I develop my hobby projects solely on remote VMs because my office laptop is on Windows and has a lot of restrictions due to enterprise policies. I have managed to get VS-Code and SSH installed so that I can get going and now remote VM is my primary development station like a personal desktop.
I’m hosted on Google Cloud and very soon I exhausted my GCP credits. The always free tier instance type f1-micro
is plain useless when it comes to development and running a decent sized VM can become pretty costly.

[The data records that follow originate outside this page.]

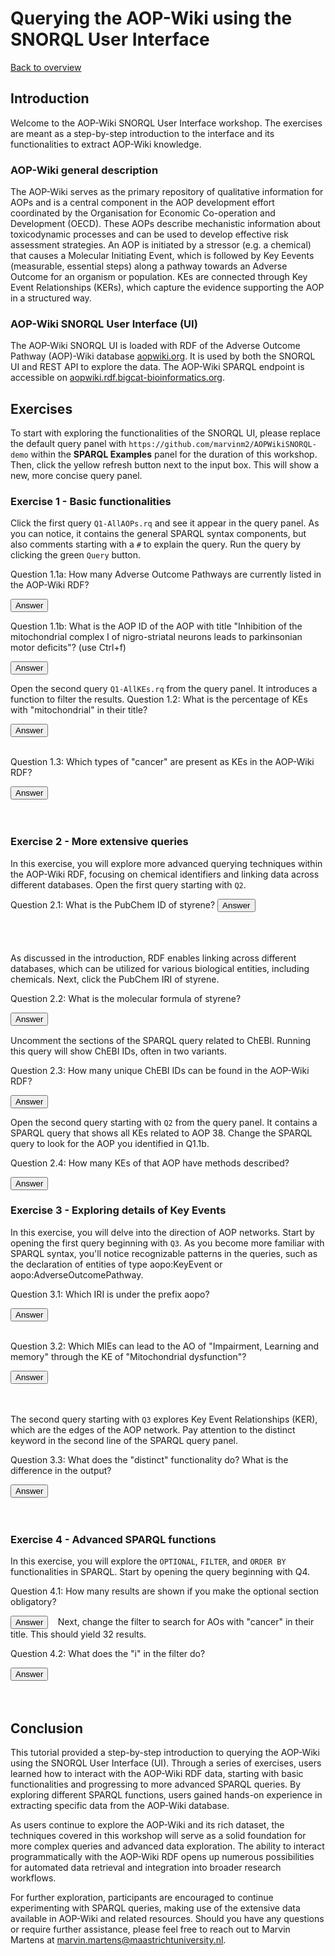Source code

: # Querying the AOP-Wiki using the SNORQL User Interface

[Back to overview](README.md)

<script>
  function toggleAnswer(id) {
  var answer = document.getElementById(id);
  if (answer.style.visibility === "hidden" ||
      answer.style.visibility === "none") {
    answer.style.visibility = "visible";
  } else {
    answer.style.visibility = "hidden";
  }
}
</script>

## Introduction
Welcome to the AOP-Wiki SNORQL User Interface workshop. The exercises are meant as a step-by-step introduction to the interface and its functionalities to extract AOP-Wiki knowledge.

### AOP-Wiki general description
The AOP-Wiki serves as the primary repository of qualitative information for AOPs and is a central component in the AOP development effort coordinated by the Organisation for Economic Co-operation and Development (OECD). These AOPs describe mechanistic information about toxicodynamic processes and can be used to develop effective risk assessment strategies. An AOP is initiated by a stressor (e.g. a chemical) that causes a Molecular Initiating Event, which is followed by Key Eevents (measurable, essential steps) along a pathway towards an Adverse Outcome for an organism or population. KEs are connected through Key Event Relationships (KERs), which capture the evidence supporting the AOP in a structured way. 

### AOP-Wiki SNORQL User Interface (UI)
The AOP-Wiki SNORQL UI is loaded with RDF of the Adverse Outcome Pathway (AOP)-Wiki database [aopwiki.org](https://aopwiki.org/). It is used by both the SNORQL UI and REST API to explore the data. The AOP-Wiki SPARQL endpoint is accessible on [aopwiki.rdf.bigcat-bioinformatics.org](https://aopwiki.rdf.bigcat-bioinformatics.org). 

## Exercises
To start with exploring the functionalities of the SNORQL UI, please replace the default query panel with `https://github.com/marvinm2/AOPWikiSNORQL-demo` within the **SPARQL Examples** panel for the duration of this workshop. Then, click the yellow refresh button next to the input box. This will show a new, more concise query panel. 

### Exercise 1 - Basic functionalities
Click the first query `Q1-AllAOPs.rq` and see it appear in the query panel. As you can notice, it contains the general SPARQL syntax components, but also comments starting with a `#` to explain the query. Run the query by clicking the green `Query` button.

Question 1.1a: How many Adverse Outcome Pathways are currently listed in the AOP-Wiki RDF? 

<button onclick="toggleAnswer('q1.1a')">Answer</button><span id="q1.1a" style="visibility: hidden">
487 AOPs</span>

Question 1.1b: What is the AOP ID of the AOP with title "Inhibition of the mitochondrial complex I of nigro-striatal neurons leads to parkinsonian motor deficits"? (use Ctrl+f) 

<button onclick="toggleAnswer('q1.1b')">Answer</button><span id="q1.1b" style="visibility: hidden">
3</span>

Open the second query `Q1-AllKEs.rq` from the query panel. It introduces a function to filter the results. 
Question 1.2: What is the percentage of KEs with "mitochondrial" in their title?

<button onclick="toggleAnswer('q1.2')">Answer</button><span id="q1.2" style="visibility: hidden">
Without filter there are 1455 KEs, with filter there are 24 KEs. This is 1.6%.</span>

Question 1.3: Which types of "cancer" are present as KEs in the AOP-Wiki RDF? 

<button onclick="toggleAnswer('q1.3')">Answer</button><span id="q1.3" style="visibility: hidden">
Replacing the filter "mitochondrial" with filter "cancer" results in a list of 7 unique types: breast (x2), liver, gastric, ovarian, lung (x2), testicular, prostate, and a generic "cancer".</span>

### Exercise 2 - More extensive queries

In this exercise, you will explore more advanced querying techniques within the AOP-Wiki RDF, focusing on chemical identifiers and linking data across different databases. Open the first query starting with `Q2`.

Question 2.1: What is the PubChem ID of styrene?
<button onclick="toggleAnswer('q2.1')">Answer</button><span id="q2.1" style="visibility: hidden">When you inspect the table, you will find the PubChem ID in the right column as https://identifiers.org/pubchem.compound/7501, indicating the PubChem ID is 7501.</span>

As discussed in the introduction, RDF enables linking across different databases, which can be utilized for various biological entities, including chemicals. Next, click the PubChem IRI of styrene.

Question 2.2: What is the molecular formula of styrene?

<button onclick="toggleAnswer('q2.2')">Answer</button><span id="q2.2" style="visibility: hidden">C<sub>8</sub>H<sub>8</sub></span>

Uncomment the sections of the SPARQL query related to ChEBI. Running this query will show ChEBI IDs, often in two variants.

Question 2.3: How many unique ChEBI IDs can be found in the AOP-Wiki RDF?

<button onclick="toggleAnswer('q2.3')">Answer</button><span id="q2.3" style="visibility: hidden">Approximately 405, as the total number of results is 811.</span>

Open the second query starting with `Q2` from the query panel. It contains a SPARQL query that shows all KEs related to AOP 38. Change the SPARQL query to look for the AOP you identified in Q1.1b.

Question 2.4: How many KEs of that AOP have methods described?

<button onclick="toggleAnswer('q2.4')">Answer</button><span id="q2.4" style="visibility: hidden">7</span>

### Exercise 3 - Exploring details of Key Events

In this exercise, you will delve into the direction of AOP networks. Start by opening the first query beginning with `Q3`. As you become more familiar with SPARQL syntax, you'll notice recognizable patterns in the queries, such as the declaration of entities of type aopo:KeyEvent or aopo:AdverseOutcomePathway.

Question 3.1: Which IRI is under the prefix aopo?

<button onclick="toggleAnswer('q3.1')">Answer</button><span id="q3.1" style="visibility: hidden">By clicking the show prefixes button, you can find that the prefix aopo stands for http://aopkb.org/aop_ontology#.</span>

Question 3.2: Which MIEs can lead to the AO of "Impairment, Learning and memory" through the KE of "Mitochondrial dysfunction"?

<button onclick="toggleAnswer('q3.2')">Answer</button><span id="q3.2" style="visibility: hidden">"Binding of agonist, Ionotropic glutamate receptors" and "Activation of mitogen-activated protein kinase kinase, extracellular signal-regulated kinase 1/2".</span>

The second query starting with `Q3` explores Key Event Relationships (KER), which are the edges of the AOP network. Pay attention to the distinct keyword in the second line of the SPARQL query panel.

Question 3.3: What does the "distinct" functionality do? What is the difference in the output?

<button onclick="toggleAnswer('q3.3')">Answer</button><span id="q3.3" style="visibility: hidden">It removes duplicates from the output. In this case, it reduces the number of lines from 307 to 267, likely because some KERs are part of multiple AOPs.</span>

### Exercise 4 - Advanced SPARQL functions
In this exercise, you will explore the `OPTIONAL`, `FILTER`, and `ORDER BY` functionalities in SPARQL. Start by opening the query beginning with Q4.

Question 4.1: How many results are shown if you make the optional section obligatory?

<button onclick="toggleAnswer('q4.1')">Answer</button><span id="q4.1" style="visibility: hidden">11</span>
Next, change the filter to search for AOs with "cancer" in their title. This should yield 32 results.

Question 4.2: What does the "i" in the filter do?

<button onclick="toggleAnswer('q4.2')">Answer</button><span id="q4.2" style="visibility: hidden">If you remove the "i" (along with the comma in front), you will notice that it excludes results where the AOname has a capital "C" in "cancer." This indicates that the "i" makes the regex case-insensitive.</span>

## Conclusion

This tutorial provided a step-by-step introduction to querying the AOP-Wiki using the SNORQL User Interface (UI). Through a series of exercises, users learned how to interact with the AOP-Wiki RDF data, starting with basic functionalities and progressing to more advanced SPARQL queries. By exploring different SPARQL functions, users gained hands-on experience in extracting specific data from the AOP-Wiki database.

As users continue to explore the AOP-Wiki and its rich dataset, the techniques covered in this workshop will serve as a solid foundation for more complex queries and advanced data exploration. The ability to interact programmatically with the AOP-Wiki RDF opens up numerous possibilities for automated data retrieval and integration into broader research workflows.

For further exploration, participants are encouraged to continue experimenting with SPARQL queries, making use of the extensive data available in AOP-Wiki and related resources. Should you have any questions or require further assistance, please feel free to reach out to Marvin Martens at marvin.martens@maastrichtuniversity.nl.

Preeptible instances offer a very good option in terms of price, prices of preemptible instances are less than 1/3rd of the normal price. But the downside is that they terminate in 24 hours and need to be restarted.
Step 1 - Create a GCP account and exhaust the free credits
Step 2 - Set up f1-micro
instance with ubuntu
Step 3 - Create a preemptible instance (I’m surpised there is no visual instruction on the internet so here is how you launch a instance from your GCP console. -)
Go to your gcp console -> Compute Engine -> Create Instance
I use e2-micro
instance and it is more than enough for most of my needs, If I have to do any data science stuff then I either use Google Notebook or change the instance type to n1 or n2 type instance. For e2.micro, you wil spend around 2.7$ monthly which is around 200 rupees.
Step 4 - Set a cron job in your always fre instance for starting the VM every 5 minutes
Open terminal in your laptop/PC and run below (Assuming you have Google cloud sdk installed and authenticated)
$ gcloud compute instances list
NAME ZONE MACHINE_TYPE PREEMPTIBLE INTERNAL_IP EXTERNAL_IP STATUS
desktop asia-southeast1-b e2-micro true xx.xxx.x.x xx.xxx.xxx.xxx RUNNING
alwaysfree us-central1-a f1-micro xx.xxx.x.x xx.xxx.xxx.xxx RUNNING
$ gcloud compute ssh alwaysfree
name@alwaysfree:~$ crontab -e
# Insert this at the bottom
PATH=$PATH:/snap/bin
*/5 * * * * gcloud compute instances start desktop --zone asia-southeast1-b
That is it, now every 5 minutes cron will try to switch on the VM, if it is already on, nothing happens.
There are multiple ways to do this, but the current method is working out great for me.